Table summarizing differences between Bacteria and Archaea

Property Bacteria Archaea Eukarya
Cell wall Made of peptidoglyan Made of various materials, not peptidoglyan (If present) cellulose, others
Lipids Fatty acids present, linked by ester bonds Isoprenes present, linked by ether bonds Fatty acids present, linked by ester bonds
RNA polymerase enzyme Single small enzyme; 4 subunits Single large enzyme; many subunits Three large enzymes; many subunits
Protein synthesis 1st amino acid = formylmethionine 1st amino acid = methionine 1st amino acid = methionine

Outside the envelope

  1. glycocalyx (also called slime layer, capsule). Not found in all bacteria.
    • varies in thickness, rigidity.
    • important in adhesion, ability to avoid phagocytosis
    • some suggestion that many bacteria lose layer when cultured in laboratory.
    • May be much more prominent in nature than thought.
    • Bacterial adhesion promotes formation of biofilms, masses of bacteria encased in large aggregates of extracellular matrix. Biofilms are not well-understood, but incredibly important. Most bacteria may live largely in biofilms rather than as free organisms (the dispersal stage). Biofilms are harder to get rid of, more resistant to antibiotics.
  2. fimbriae & pili
    • short, rigid protein rods, similar in size to flagella, but not involved in motility.
    • function in adhesion, formation of pellicles at liquid surfaces. Function not entirely clear. Pili sometimes involved in pathogenic adhesion (e.g. gonnorhaea)
    • View electron micrograph of E. coli with frimbriae
  3. Flagella
    • curved filament made of flagellin protein: travels through hollow tube, assembles at external end.
    • can be arranged in two ways:
      flagella types
      1. polar flagellation: flagella attached at one (monopolar) or both (bipolar) ends. Ex: Pseudomonas aeruginosa
      2. peritrichous flagellation: flagella attached at many sites around cell periphery. Ex: E. coli
    • attached to cell via basal region
    • flagellar rotor can rotate in either direction: CW or CCW. Signals from cell control direction of rotation. See Motility below for application
    • flagellar rotor is the only circular rotor found in nature, aside from human artifact

Motility

  1. Flagellar Motility & Chemotaxis
    • View Bacterial motility from "Cells Alive"
    • Flagella can rotate clockwise (CW) -- in peritrichous cells, flagella then become limp, cell TUMBLES or TWIDDLES -- or countercloskwise (CCW) -- flagellar bundle then becomes rigid, cell RUNS. Rotor is always spinning one direction or other.
    • Energy for rotation comes from Proton gradient.
    • flagellated bacteria move through gradients, TOWARD ATTRACTANTS, AWAY from REPELLANTS.
    • How? detect temporal gradient.

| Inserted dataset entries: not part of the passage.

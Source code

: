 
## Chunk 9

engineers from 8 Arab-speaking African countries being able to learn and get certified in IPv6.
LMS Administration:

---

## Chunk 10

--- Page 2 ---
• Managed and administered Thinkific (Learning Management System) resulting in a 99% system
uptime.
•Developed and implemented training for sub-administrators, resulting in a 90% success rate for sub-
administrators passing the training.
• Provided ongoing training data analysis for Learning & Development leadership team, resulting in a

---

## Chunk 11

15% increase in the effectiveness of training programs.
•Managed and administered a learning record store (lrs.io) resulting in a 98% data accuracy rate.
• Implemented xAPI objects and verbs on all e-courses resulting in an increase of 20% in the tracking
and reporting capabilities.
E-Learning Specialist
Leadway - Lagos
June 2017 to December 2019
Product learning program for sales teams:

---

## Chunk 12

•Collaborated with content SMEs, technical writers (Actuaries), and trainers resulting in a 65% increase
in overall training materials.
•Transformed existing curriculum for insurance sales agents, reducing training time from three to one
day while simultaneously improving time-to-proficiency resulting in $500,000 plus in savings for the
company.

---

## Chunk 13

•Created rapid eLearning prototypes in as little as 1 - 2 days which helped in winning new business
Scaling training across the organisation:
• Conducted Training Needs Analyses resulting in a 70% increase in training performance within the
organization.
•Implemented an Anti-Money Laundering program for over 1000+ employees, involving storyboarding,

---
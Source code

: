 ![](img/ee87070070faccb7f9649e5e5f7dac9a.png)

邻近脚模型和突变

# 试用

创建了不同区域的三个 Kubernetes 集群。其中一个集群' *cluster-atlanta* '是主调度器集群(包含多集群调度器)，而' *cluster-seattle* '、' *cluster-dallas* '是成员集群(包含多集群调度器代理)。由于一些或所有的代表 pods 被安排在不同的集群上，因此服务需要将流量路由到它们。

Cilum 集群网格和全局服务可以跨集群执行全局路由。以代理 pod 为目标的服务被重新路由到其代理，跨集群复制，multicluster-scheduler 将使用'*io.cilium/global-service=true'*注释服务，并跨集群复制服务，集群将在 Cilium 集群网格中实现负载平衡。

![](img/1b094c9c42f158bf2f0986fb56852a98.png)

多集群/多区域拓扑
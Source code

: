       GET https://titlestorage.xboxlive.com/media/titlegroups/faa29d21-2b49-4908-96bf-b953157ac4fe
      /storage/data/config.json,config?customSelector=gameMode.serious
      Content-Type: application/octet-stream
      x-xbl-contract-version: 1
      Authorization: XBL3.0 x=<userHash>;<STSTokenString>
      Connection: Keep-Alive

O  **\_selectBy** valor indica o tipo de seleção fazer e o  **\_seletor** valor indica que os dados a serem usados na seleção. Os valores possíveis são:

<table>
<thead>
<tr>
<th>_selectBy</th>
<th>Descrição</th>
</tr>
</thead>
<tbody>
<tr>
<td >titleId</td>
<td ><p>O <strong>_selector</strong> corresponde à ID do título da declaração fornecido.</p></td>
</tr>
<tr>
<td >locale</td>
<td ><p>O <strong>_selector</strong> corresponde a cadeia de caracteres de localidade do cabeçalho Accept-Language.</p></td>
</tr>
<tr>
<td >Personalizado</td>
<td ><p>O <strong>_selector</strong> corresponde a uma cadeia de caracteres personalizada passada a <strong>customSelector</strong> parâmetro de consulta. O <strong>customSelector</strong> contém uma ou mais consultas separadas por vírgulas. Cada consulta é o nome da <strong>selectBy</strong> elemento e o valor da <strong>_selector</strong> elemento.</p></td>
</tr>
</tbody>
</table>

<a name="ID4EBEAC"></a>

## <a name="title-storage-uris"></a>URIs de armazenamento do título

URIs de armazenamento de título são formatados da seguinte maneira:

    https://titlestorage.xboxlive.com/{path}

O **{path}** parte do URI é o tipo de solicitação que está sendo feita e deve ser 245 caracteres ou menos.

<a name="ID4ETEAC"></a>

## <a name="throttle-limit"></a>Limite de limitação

If moving towards attractant, suppress tumbles. If moving away, increase frequ. of tumbles.
    • complex mechanism in cell membrane: (1) protein receptors bind chemical; (2) membrane proteins (Methyl-accepting chemotaxis proteins) transmit signal.
  2. Other forms of motility
    • some bacteria are motile w/o flagella. GLIDING MOTILITY. move slowly across surfaces, involves sulfur-containing lipids.